SIMD vs Scalar: Unlocking the Power of Parallel Processing

08 Jan, 2025

Introduction

This is a follow up on my previous post "Struct of Arrays" which is part of a series on Data Oriented Design implementation.

SoA-1

SIMD - Single Instruction Multiple Data

A parallel processing technique executing a single instruction on multiple data elements simultaneously, increasing computational speed and efficiency.

Why SIMD? It enables us to achieve data-level parallelism, while Multithreading such as discussed in C and Rust provides thread-level parallelism.

Data-level parallelism is considered to be more low-level compared to thread-level. It is also known as Vectorization in modern terms, though the two are not exactly the same, they have similar primary characteristic: executing operations in parallel on multiple data elements.

Languages: C - Zig - Rust

As usual the implementation will be done in my 3 favorite languages.
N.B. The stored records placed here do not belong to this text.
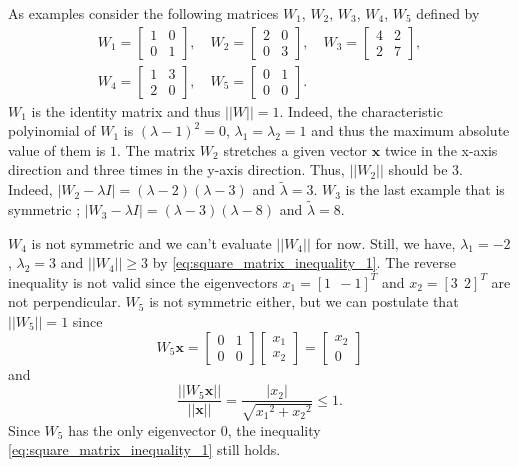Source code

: \documentclass[12pt]{report}
\numberwithin{figure}{chapter}
\theoremstyle{plain}
\theoremstyle{definition}
\theoremstyle{corollary}
\theoremstyle{definition}
\theoremstyle{plain}
\theoremstyle{definition}
\theoremstyle{plain}
\newcommand\bx{\ensuremath{\boldsymbol x}}
\begin{document}
As examples consider the following matrices \(W_1\), \(W_2\), \(W_3\), \(W_4\), \(W_5\) defined by
\begin{gather*}
W_1=\begin{bmatrix}
1&0\\0&1
\end{bmatrix},\quad
W_2=\begin{bmatrix}
2&0\\0&3
\end{bmatrix},\quad
W_3=\begin{bmatrix}
4&2\\2&7
\end{bmatrix},\\
W_4=\begin{bmatrix}
1&3\\2&0
\end{bmatrix},\quad
W_5=\begin{bmatrix}
0&1\\0&0
\end{bmatrix}.\quad
\end{gather*}
\(W_1\) is the identity matrix and thus \(||W||=1\).
Indeed, the characteristic polyinomial of \(W_1\) is \((\lambda-1)^2=0\), \(\lambda_1=\lambda_2=1\) and thus the maximum absolute value of them is \(1\).
The matrix \(W_2\) stretches a given vector \(\bx\) twice in the x-axis direction and three times in the y-axis direction.
Thus, \(||W_2||\) should be \(3\).
Indeed, \(|W_2-\lambda I|=(\lambda-2)(\lambda-3)\) and \(\tilde\lambda=3\).
\(W_3\) is the last example that is symmetric ; \(|W_3-\lambda I|=(\lambda-3)(\lambda-8)\) and \(\tilde\lambda=8\).

\(W_4\) is not symmetric and we can't evaluate \(||W_4||\) for now.
Still, we have, \(\lambda_1=-2\), \(\lambda_2=3\) and \(||W_4||\ge3\) by \eqref{eq:square_matrix_inequality_1}.
The reverse inequality is not valid since the eigenvectors \(x_1=[1\:\:-1]^T\) and \(x_2=[3\:\:2]^T\) are not perpendicular.
\(W_5\) is not symmetric either, but we can postulate that \(||W_5||=1\) since
\[
W_5\bx=
\begin{bmatrix}
0&1\\0&0
\end{bmatrix}
\begin{bmatrix}
x_1\\x_2
\end{bmatrix}
=
\begin{bmatrix}
x_2\\0
\end{bmatrix}
\]
and
\[
\frac{||W_5\bx||}{||\bx||}=\frac{|x_2|}{\sqrt{{x_1}^2+{x_2}^2}}\le 1.
\]
Since \(W_5\) has the only eigenvector \(0\), the inequality \eqref{eq:square_matrix_inequality_1} still holds.
\end{document}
In this post I want to do something different, I'm going to show the diff in Neovim between C and Zig which hopefully can show you how similar the two languages are ~ if you know C, you already know Zig!

[Update]: you need to "Open image in new tab" then double click the image for it to zoom-in

For easy replication I will provide the full codes in Pastebin repo.

Particle Simulation

Part 1 - consts, structs and allocators

Note in the ParticleData struct, I am implementing Struct of Arrays (SoA) instead of Array of Structs (AoS) as mentioned in the Introduction above.

Part 2 - initializers and free memory

Note how concise the freeParticleData function in Zig, particularly since it's using std.meta.fields which can automatically apply the process in the relevant Struct (ParticleData).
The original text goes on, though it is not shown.